14.4.07

Dear exboyfriend,

Earlier this evening, I told you, “I used to believe that we could be friends, but now just thinking about you makes me violently ill.”
Since you’ve probably convinced yourself that you haven’t done anything wrong lately, I’m sure you are very confused and on the verge of deciding that I’m crazy and not worth believing. Before you do that, let me explain myself.
My best friend’s grandfather died three weeks ago, and you were there to comfort her, as a friend. What neither she nor I knew at the time was that you weren’t comforting her; instead, you were using her distress as an excuse to rub your body against hers for hours.
A week and a half later, after she had returned from Indiana and was much less distraught, you ran your hand up her thigh while both of you were eating out with a group of friends. She told you to stop. You felt her up again. She repeated her request for you to stop. You persisted.
You repeated this pattern in the hot tub—complaining loudly when she moved away from you, Mr. Grope, to talk to Zach, Mr. Respect—and a few nights ago when she was too exhausted to argue.
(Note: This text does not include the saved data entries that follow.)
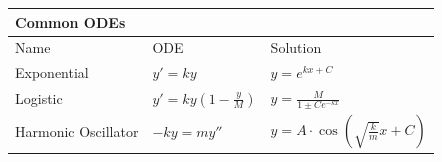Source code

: \documentclass{article}
\newenvironment{bx}[1][]{
\begin{tcolorbox}[colback=white!97!black, title=#1, arc=0in, halign=flush left, left=1mm, right=1mm,]
}{
\end{tcolorbox}
}
\begin{document}
\begin{multicols}{2}
\begin{bx}[Solving ODEs]
\def\arraystretch{1.5}
\begin{tabular}{lll}
\multicolumn{3}{l}{\textbf{Common ODEs}}\\
\toprule[0.4mm]
Name & ODE & Solution\\
\midrule
Exponential & $y'=ky$ & $y=e^{kx+C}$\\
Logistic & $y'=ky\left(1 - \frac{y}{M}\right)$ & $y=\frac{M}{1\pm Ce^{-kx}}$ \\
Harmonic Oscillator & $-ky=my''$ & $y=A\cdot\cos\left(\sqrt{\frac{k}{m}}x+C\right)$\\
\bottomrule[0.4mm]
\end{tabular}


\end{bx}

\end{multicols}
\end{document}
You are taking advantage of her fear of conflict and her embarrassment.
Because she is a kind, sensitive person, my best friend felt guilty about what you were doing to her, since she is both your roommates exgirlfriend and your exgirlfriends best friend. She thought I would be mad at her. Well, I’m not mad at her. I know you and what goes on in your sick little brain. I know from personal experience that you do not understand the meaning of stop. You can try to argue that after living in Brazil, you’ve forgotten some English words, but I'll break your teeth before you finish your sentence.
You have driven her away from her own apartment, yet you dare to complain when she leaves to get away from you.
Do you see why I feel so violently ill when I think about you? Do you understand that I would feel this way whether I had dated you or not? Nobody should be treated as you are treating my best friend. I’ve imagined throttling you, and I’ve imagined feeling good about it afterwards.
You don’t deserve it, but she and I are both offering you a truckload of mercy: We’re going to tell you your future. My best friend has independently decided that the next time you make her uncomfortable in any way, she’s going to tell the one woman you’re afraid of what you’ve been up to. As you know, when that happens, all hell will break loose.
I’m also going to tell you that the day my best friend goes public with what you’re doing to her, I will also gather the woman you fear, her short collaborator, my best friend, your brother, and your roommates and tell them all about what you did to me while we were dating and why I really broke up with you. Until now, I thought you deserved to keep your holier-than-thou façade because there was a slight chance that you may grow into it. Then you hurt my friend.
If you want to keep your friends and your false dignity, you will never touch my best friend again.
I don’t mean your never, which lasts about three days. I mean that when my best friend visits you in the Telestial Kingdom, you won’t touch her.
Think or say whatever you want about me, but keep your fithly hands off my friend. However, if you really think I’m lying or exaggerating, just try feeling her up or holding her hand one more time. Except that it would cause her more trauma, I almost want you to, so you can see how serious I am.
Thank you for leaving relatively quickly tonight, you saved my throat from hoarseness because I didn’t get a chance to yell at you.
Sincerely,
Bethylene

1 Comments:

Blogger NWJR said...

This is a GREAT post. I scour Teh Interwebs™ for posts like this. Wow. Just...WOW!